Pero si la anomia puede conllevar a una
rebelión ante metas y medios hasta ahora socialmente aceptados o impuestos —lo
que ha llevado a una formulación simbólica negativa ante lo “políticamente
correcto”—, la contrapartida es la creación de un nuevo sistema de metas y de
medios aceptables, y eso fue precisamente lo formulado por Trump en su discurso
de aceptación de la nominación presidencial republicana.
Todo ello implica que la rabia que ha dominado
la política estadounidense durante la campaña va a seguir empeorando, y estará
presente en las decisiones, y el apoyo que reciba por parte de ese mismo
electorado que lo llevó a la Casa Blanca, a partir del próximo año.
Porque no hay que tener duda al respecto.
Si al presidente Barack Obama se le puede achacar que durante su mandato se
haya debatido entre la acción y la inacción, tal reproche no cabe en Trump.
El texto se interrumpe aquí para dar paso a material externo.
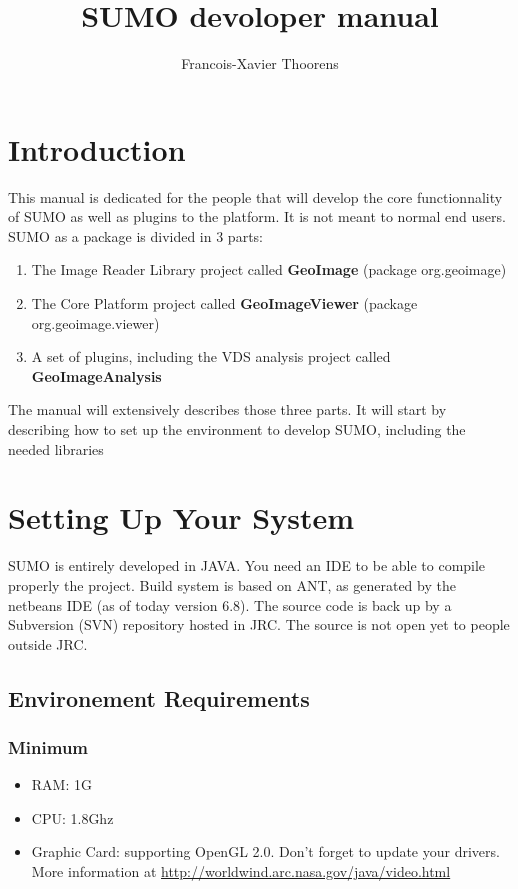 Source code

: \documentclass[12pt,a4paper,final,makeidx]{report}
\author{Francois-Xavier Thoorens}
\title{SUMO devoloper manual}
\begin{document}
\maketitle
\tableofcontents



\chapter{Introduction}

This manual is dedicated for the people that will develop the core functionnality of SUMO as well as plugins to the platform.
It is not meant to normal end users.
SUMO as a package is divided in 3 parts:
\begin{enumerate}
\item The Image Reader Library project called \textbf{GeoImage} (package org.geoimage)
\item The Core Platform project called \textbf{GeoImageViewer} (package org.geoimage.viewer)
\item A set of plugins, including the VDS analysis project called \textbf{GeoImageAnalysis}
\end{enumerate}
The manual will extensively describes those three parts.
It will start by describing how to set up the environment to develop SUMO, including the needed libraries



\chapter{Setting Up Your System}

SUMO is entirely developed in JAVA. You need an IDE to be able to compile properly the project.
Build system is based on ANT, as generated by the netbeans IDE (as of today version 6.8). The source code is back up by a Subversion (SVN) repository hosted in JRC. The source is not open yet to people outside JRC.

\section{Environement Requirements}
\subsection{Minimum}
\begin{itemize}
\item RAM: 1G
\item CPU: 1.8Ghz
\item Graphic Card: supporting OpenGL 2.0. Don't forget to update your drivers. More information at \url{http://worldwind.arc.nasa.gov/java/video.html}
\end{itemize}
\end{document}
Ha
creado prácticamente un “gabinete de guerra”, con la elección para muchos de
los cargos de figuras que, por historial y vocación, se empeñaran en hacer todo
lo contrario no solo a lo llevado a cabo durante los dos términos de Obama,
sino incluso opuestos a lo que supuestamente sería la labor de su cartera:
encargados del medio ambiente que no creen en el calentamiento global o
antiinmigrantes a cargo de la política migratoria.
Así que la llegada del Gobierno de Trump,
para bien o para mal —por aquello de no anticiparse a los resultados— será algo
así como una revolución que llega, solo que a través de las urnas, y que no
dejará indiferente a nadie, ni en este país ni en el mundo.